### EXERCISE INPUTS

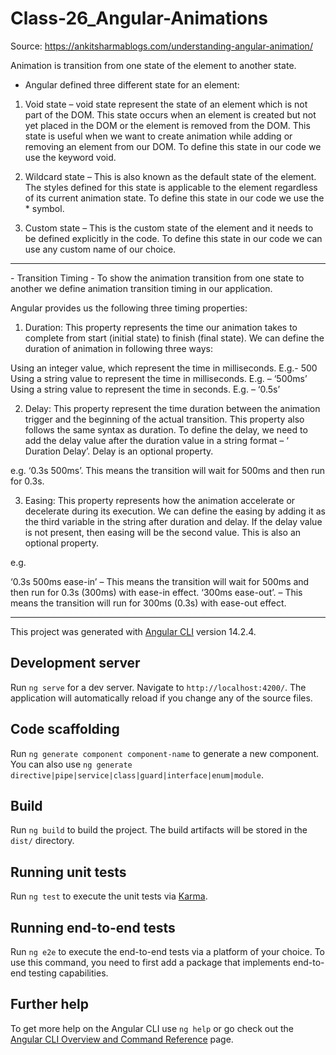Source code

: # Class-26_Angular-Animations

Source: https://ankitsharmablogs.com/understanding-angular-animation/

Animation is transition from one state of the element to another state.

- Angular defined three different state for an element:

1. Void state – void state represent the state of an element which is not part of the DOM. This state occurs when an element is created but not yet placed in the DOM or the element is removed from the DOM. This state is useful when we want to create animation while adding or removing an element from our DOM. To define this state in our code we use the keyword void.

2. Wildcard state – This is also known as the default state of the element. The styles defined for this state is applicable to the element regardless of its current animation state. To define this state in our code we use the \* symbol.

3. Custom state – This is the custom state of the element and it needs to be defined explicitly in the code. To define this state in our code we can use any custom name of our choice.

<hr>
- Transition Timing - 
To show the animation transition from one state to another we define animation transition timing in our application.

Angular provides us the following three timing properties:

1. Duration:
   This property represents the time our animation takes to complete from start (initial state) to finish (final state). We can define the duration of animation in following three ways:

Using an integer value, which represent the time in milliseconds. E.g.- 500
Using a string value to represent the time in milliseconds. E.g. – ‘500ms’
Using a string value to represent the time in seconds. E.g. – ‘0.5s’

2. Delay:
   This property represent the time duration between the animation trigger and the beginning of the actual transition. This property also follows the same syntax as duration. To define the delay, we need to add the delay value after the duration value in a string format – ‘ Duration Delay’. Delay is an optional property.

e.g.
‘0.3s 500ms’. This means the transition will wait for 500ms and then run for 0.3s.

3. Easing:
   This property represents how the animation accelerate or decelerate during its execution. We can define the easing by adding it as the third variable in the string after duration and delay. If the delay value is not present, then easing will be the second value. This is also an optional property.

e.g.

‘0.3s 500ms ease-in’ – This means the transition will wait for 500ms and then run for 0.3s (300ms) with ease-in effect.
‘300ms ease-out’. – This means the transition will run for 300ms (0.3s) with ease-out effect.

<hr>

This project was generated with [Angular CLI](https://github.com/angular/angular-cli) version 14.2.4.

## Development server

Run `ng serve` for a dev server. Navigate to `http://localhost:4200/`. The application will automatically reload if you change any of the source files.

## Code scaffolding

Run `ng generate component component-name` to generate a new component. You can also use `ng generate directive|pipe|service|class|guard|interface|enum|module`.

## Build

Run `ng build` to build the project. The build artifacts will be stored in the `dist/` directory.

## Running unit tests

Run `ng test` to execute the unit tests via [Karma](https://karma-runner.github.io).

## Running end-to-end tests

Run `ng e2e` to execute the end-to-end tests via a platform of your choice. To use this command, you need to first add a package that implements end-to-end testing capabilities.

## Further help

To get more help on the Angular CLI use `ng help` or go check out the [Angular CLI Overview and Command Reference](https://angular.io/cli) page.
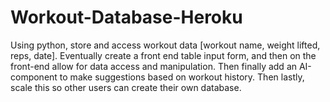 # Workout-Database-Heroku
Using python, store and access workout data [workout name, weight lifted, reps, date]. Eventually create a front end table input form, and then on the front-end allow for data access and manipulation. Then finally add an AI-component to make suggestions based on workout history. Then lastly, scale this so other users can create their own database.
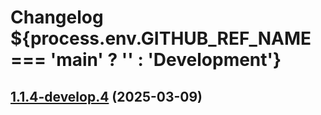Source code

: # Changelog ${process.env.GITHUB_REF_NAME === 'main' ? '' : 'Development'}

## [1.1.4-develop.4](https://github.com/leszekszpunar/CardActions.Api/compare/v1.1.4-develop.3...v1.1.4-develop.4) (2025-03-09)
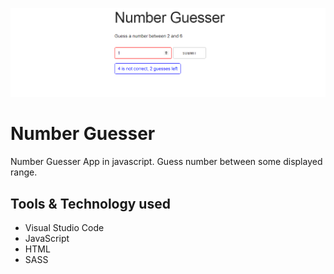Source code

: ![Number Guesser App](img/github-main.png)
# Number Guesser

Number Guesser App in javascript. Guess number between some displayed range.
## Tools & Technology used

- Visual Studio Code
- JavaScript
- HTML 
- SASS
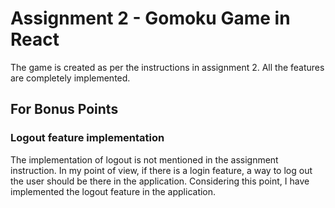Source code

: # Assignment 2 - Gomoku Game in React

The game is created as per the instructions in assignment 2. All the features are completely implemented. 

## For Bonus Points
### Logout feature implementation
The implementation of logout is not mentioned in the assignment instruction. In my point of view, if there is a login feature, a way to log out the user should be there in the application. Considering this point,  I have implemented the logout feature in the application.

######

- TO DO:
Filter the records for the word "Guesser" and show every line that has it.

- RESPONSE AREA:
: ![Number Guesser App](img/github-main.png)
# Number Guesser
Number Guesser App in javascript. Guess number between some displayed range.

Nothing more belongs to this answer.